Dal sito http://www.filosofiaedintorni.net/ pubblico questo testo dedicato a Lévinas, ringraziando l'amico Ernesto Riva per l'autorizzazione concessa.
Emmanuel Lévinas
Sommario: la vita; il problema del razzismo; totalità e infinito; altre opere; Bibbia e Talmud
Il problema del razzismo
Nel 1943 appare nella rivista francese “Esprit” uno scritto di Lévinas intitolato Alcune riflessioni sulla filosofia dell’hitlerismo. Da un lato l’autore mostra come, se ci si attiene alla filosofia come espressione soggettiva di un certo modo di essere che l’uomo assume nel corso della sua storia, sia allora possibile rintracciare una filosofia che sorge a partire dalla maniera in cui Hitler e i suoi seguaci si collocano nel mondo. Egli aderisce invece alla nozione di filosofia così come essa era stata concepita nella storia della filosofia occidentale e cioè come il frutto dell’attività di uno spirito dell’uomo che si distacca dal tempo, dalla natura, dalla storia, dal mondo per guardare a un oltre rispetto a questi. Lévinas intende riprendere non tanto le dottrine quanto il principio cardine della storia della cultura occidentale e mostrare la necessità di una difesa di questo principio che corre il rischio di essere travolto dagli eventi – il principio secondo il quale, appunto, l’essere umano non è soggetto alla storia, al destino, al fato, ai ciechi meccanismi della natura, ma libero nella sua scelta di adeguare la propria condotta a idee e principi non soggetti al relativismo storico né alla necessità naturale. Proprio per ciò, questo testo sulla filosofia dell’hitlerismo si presenta come un’appassionata difesa dell’umanesimo occidentale, dall’antichità ad oggi, che ha pur sempre riconosciuto il valore della libera azione umana diretta a ideali di giustizia e di pace. Lévinas chiama a raccolta contro Hitler tutte le forze della cultura dell’Occidente. Il razzismo è molto più che una singola dottrina opposta alla cultura incentrata sulla libertà; esso è un rischio mortale per questa cultura: ciò che è in causa è l’umanità stessa dell’uomo.
Totalità e infinito
In Totalità ed infinito (1961) - uno dei suoi capolavori -, Levinas sostiene che la filosofia occidentale ha teso sovente a soffocare ogni alterità e trascendenza. Nell’opera vi è in primo luogo la critica alla nozione di “essere” considerata come categoria dominante all’interno della filosofia occidentale: “essere” che egli definisce col termine di totalità perché esso non concede spazio all’io come singolo, all’io che rifiuta di sottomettersi al suo potere in quanto unico e vero. Vi è poi l’accento posto da un lato sulla necessità che l’io si separi dall’essere, trovando un proprio spazio; dall’altro sul fatto che la relazione che si stabilisce tra l’io, in tal modo formatosi, e l’Altro, nel senso dell’altro essere umano, è una relazione che si configura dapprima in senso erotico e, in un secondo momento, in senso etico. Infine, vi è il concetto di una stretta connessione tra la relazione erotica o etica e, da un lato, l’idea platonica del Bene oltre l’essere, dall’altro l’idea di Dio dei Profeti; Lévinas dà tanto alla prima idea quanto alla seconda il nome di Infinito, specificando che quest’ultimo non è solo idea, poiché non appartiene solo all’orizzonte teoretico.

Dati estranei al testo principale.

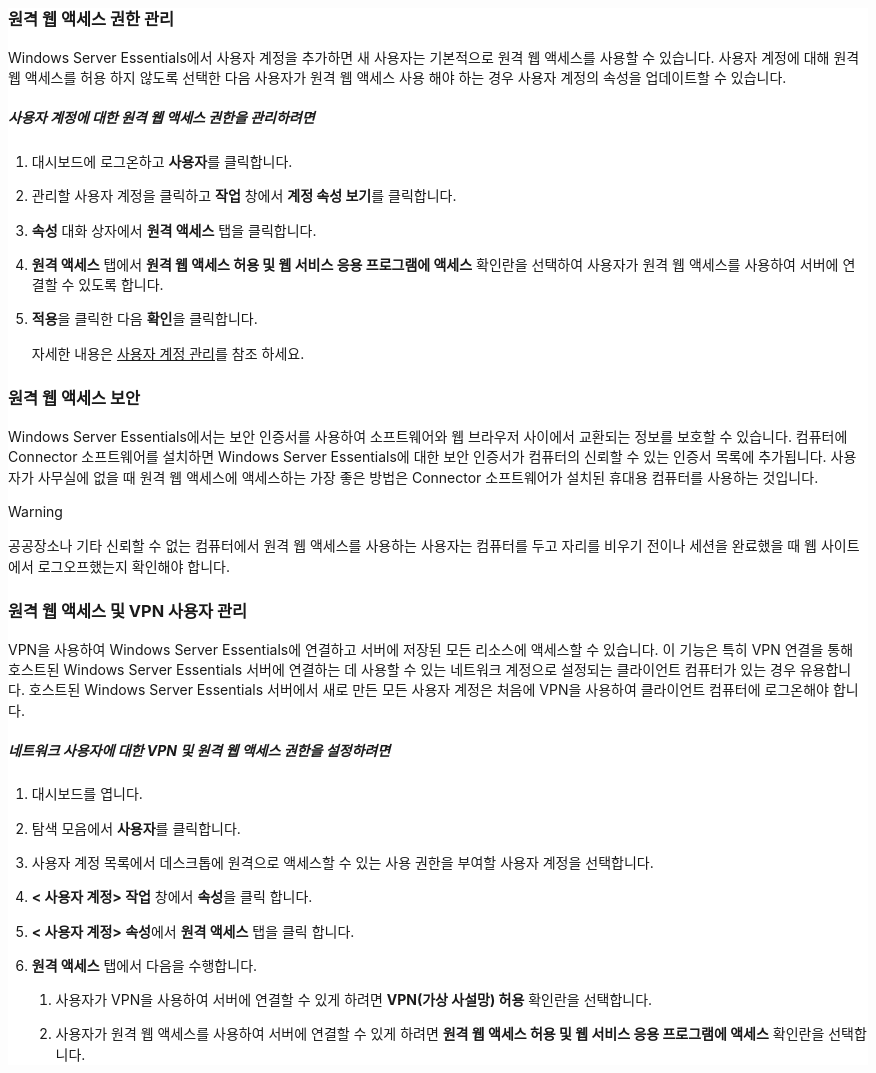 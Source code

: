 ###  <a name="manage-remote-web-access-permissions"></a><a name="BKMK_ManagePerms"></a>원격 웹 액세스 권한 관리  
 Windows Server Essentials에서 사용자 계정을 추가하면 새 사용자는 기본적으로 원격 웹 액세스를 사용할 수 있습니다. 사용자 계정에 대해 원격 웹 액세스를 허용 하지 않도록 선택한 다음 사용자가 원격 웹 액세스 사용 해야 하는 경우 사용자 계정의 속성을 업데이트할 수 있습니다.  
  
##### <a name="to-manage-remote-web-access-permissions-for-a-user-account"></a>사용자 계정에 대한 원격 웹 액세스 권한을 관리하려면  
  
1. 대시보드에 로그온하고 **사용자**를 클릭합니다.  
  
2. 관리할 사용자 계정을 클릭하고 **작업** 창에서 **계정 속성 보기**를 클릭합니다.  
  
3. **속성** 대화 상자에서 **원격 액세스** 탭을 클릭합니다.  
  
4. **원격 액세스** 탭에서 **원격 웹 액세스 허용 및 웹 서비스 응용 프로그램에 액세스** 확인란을 선택하여 사용자가 원격 웹 액세스를 사용하여 서버에 연결할 수 있도록 합니다.  
  
5. **적용**을 클릭한 다음 **확인**을 클릭합니다.  
  
   자세한 내용은 [사용자 계정 관리](Manage-User-Accounts-in-Windows-Server-Essentials.md)를 참조 하세요.  
  
###  <a name="secure-remote-web-access"></a><a name="BKMK_SecureRWA"></a>원격 웹 액세스 보안  
 Windows Server Essentials에서는 보안 인증서를 사용하여 소프트웨어와 웹 브라우저 사이에서 교환되는 정보를 보호할 수 있습니다. 컴퓨터에 Connector 소프트웨어를 설치하면 Windows Server Essentials에 대한 보안 인증서가 컴퓨터의 신뢰할 수 있는 인증서 목록에 추가됩니다. 사용자가 사무실에 없을 때 원격 웹 액세스에 액세스하는 가장 좋은 방법은 Connector 소프트웨어가 설치된 휴대용 컴퓨터를 사용하는 것입니다.  
  
> [!WARNING]
>  공공장소나 기타 신뢰할 수 없는 컴퓨터에서 원격 웹 액세스를 사용하는 사용자는 컴퓨터를 두고 자리를 비우기 전이나 세션을 완료했을 때 웹 사이트에서 로그오프했는지 확인해야 합니다.  
  
###  <a name="manage-remote-web-access-and-vpn-users"></a><a name="BKMK_ManageRWAVPN"></a>원격 웹 액세스 및 VPN 사용자 관리  
 VPN을 사용하여 Windows Server Essentials에 연결하고 서버에 저장된 모든 리소스에 액세스할 수 있습니다. 이 기능은 특히 VPN 연결을 통해 호스트된 Windows Server Essentials 서버에 연결하는 데 사용할 수 있는 네트워크 계정으로 설정되는 클라이언트 컴퓨터가 있는 경우 유용합니다. 호스트된 Windows Server Essentials 서버에서 새로 만든 모든 사용자 계정은 처음에 VPN을 사용하여 클라이언트 컴퓨터에 로그온해야 합니다.  
  
##### <a name="to-set-vpn-and-remote-web-access-permissions-for-network-users"></a>네트워크 사용자에 대한 VPN 및 원격 웹 액세스 권한을 설정하려면  
  
1.  대시보드를 엽니다.  
  
2.  탐색 모음에서 **사용자**를 클릭합니다.  
  
3.  사용자 계정 목록에서 데스크톱에 원격으로 액세스할 수 있는 사용 권한을 부여할 사용자 계정을 선택합니다.  
  
4.  **< 사용자 계정\> 작업** 창에서 **속성**을 클릭 합니다.  
  
5.  **< 사용자 계정\> 속성**에서 **원격 액세스** 탭을 클릭 합니다.  
  
6.  **원격 액세스** 탭에서 다음을 수행합니다.  
  
    1.  사용자가 VPN을 사용하여 서버에 연결할 수 있게 하려면 **VPN(가상 사설망) 허용** 확인란을 선택합니다.  
  
    2.  사용자가 원격 웹 액세스를 사용하여 서버에 연결할 수 있게 하려면 **원격 웹 액세스 허용 및 웹 서비스 응용 프로그램에 액세스** 확인란을 선택합니다.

I filosofi hanno finora praticato la filosofia alla stregua di uno sforzo di ridurre ogni cosa a loro stessi. Sono colpevoli di non aver riconosciuto altra verità fuori di sé filosofi diversissimi tra loro, che vanno dall’antichità ad oggi, da Socrate a Hegel fino ad Heidegger. Configurandosi come una fagocitazione dell'altro e come una prevaricazione dell'essere nei confronti degli enti, l'ontologia fino ad Heidegger si configura, secondo Levinas, come una filosofia della potenza che porta, inevitabilmente, al dominio e alla sopraffazione del prossimo. Infatti alla violenza teorica dell'approccio ontologico corrisponde, sul piano pratico, alla violenza sull’uomo e all'intolleranza verso il diverso (ad es. l’ebreo), tant'è vero che per esempio Heidegger accetterà in parte il nazismo.
Egli osserva che il pensiero dell’Occidente è un pensiero che ha fatto coincidere la verità con la constatazione di ciò che è nel campo dell’essere, e dunque è compreso esplicitamente come il dominio della violenza (i rapporti conflittuali tra gli Stati, la lotta di tutti contro tutti, il contrasto tra gli egoismi e gli interessi dei singoli…) oppure come il dominio di una realtà oggettiva soprasensibile, cioè la divinità variamente intesa. In ambedue i casi l’individuo appare in balìa di una forza inesorabile e inarrestabile. Si tratta, allora, di opporre a tale visione, incentrata sull’essere, la pura espressività, il linguaggio, il volto: la sfera insomma della eticità, dell’Infinito, dell’Altro. Si tratta quindi di rompere con la totalità e il totalitarismo. Nella storia del pensiero, purtroppo, secondo Lévinas, ben poche volte vi sono state delle voci di protesta contro tutto questo. Una di queste voci, secondo Levinas, è stata quella di Rosenzweig (cfr. Totalità e infinito, tr.it. Milano, Jaca Book 1998, p. 26).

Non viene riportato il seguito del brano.